■ WHAT TO PRODUCE ■
Set down, word for word, each line from the top of the data through the line that has "- I2A2 - Institute"; omit every picture.
Start of EXERCISE MATERIALS
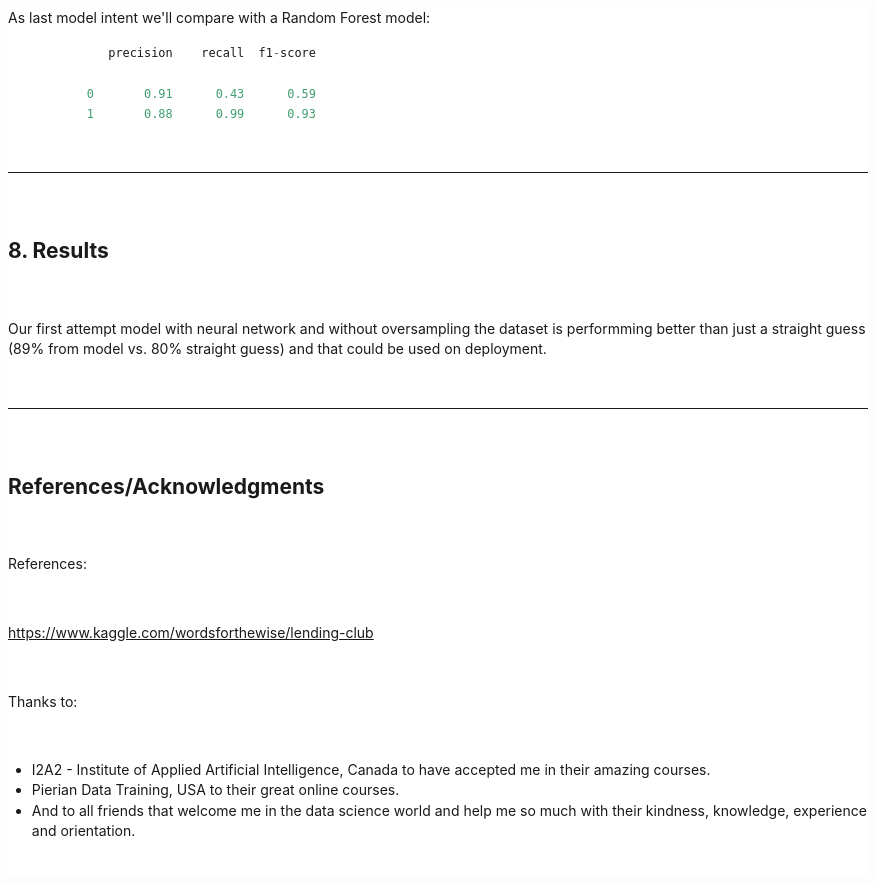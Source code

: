 As last model intent we'll compare with a Random Forest model:

```python
              precision    recall  f1-score  

           0       0.91      0.43      0.59     
           1       0.88      0.99      0.93     
```

<br>

---

<br>

## **8. Results** <a id='8'></a>

<br>

Our first attempt model with neural network and without oversampling the dataset is performming better than just a straight guess (89% from model vs. 80% straight guess) and that could be used on deployment. 

<br>

---

<br>

## **References/Acknowledgments**

<br>

References: 

<br>

https://www.kaggle.com/wordsforthewise/lending-club

<br>

Thanks to: 

<br>

- I2A2 - Institute of Applied Artificial Intelligence, Canada to have accepted me in their amazing courses.  <br>
- Pierian Data Training, USA to their great online courses.
- And to all friends that welcome me in the data science world and help me so much with their kindness, knowledge, experience and orientation.

<br>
End of EXERCISE MATERIALS
■ OUTPUT OF THE TASK ■
Source code

: As last model intent we'll compare with a Random Forest model:

```python
              precision    recall  f1-score  

           0       0.91      0.43      0.59     
           1       0.88      0.99      0.93     
```

<br>

---

<br>

## **8. Results** <a id='8'></a>

<br>

Our first attempt model with neural network and without oversampling the dataset is performming better than just a straight guess (89% from model vs. 80% straight guess) and that could be used on deployment. 

<br>

---

<br>

## **References/Acknowledgments**

<br>

References: 

<br>

https://www.kaggle.com/wordsforthewise/lending-club

<br>

Thanks to: 

<br>

- I2A2 - Institute of Applied Artificial Intelligence, Canada to have accepted me in their amazing courses.  <br>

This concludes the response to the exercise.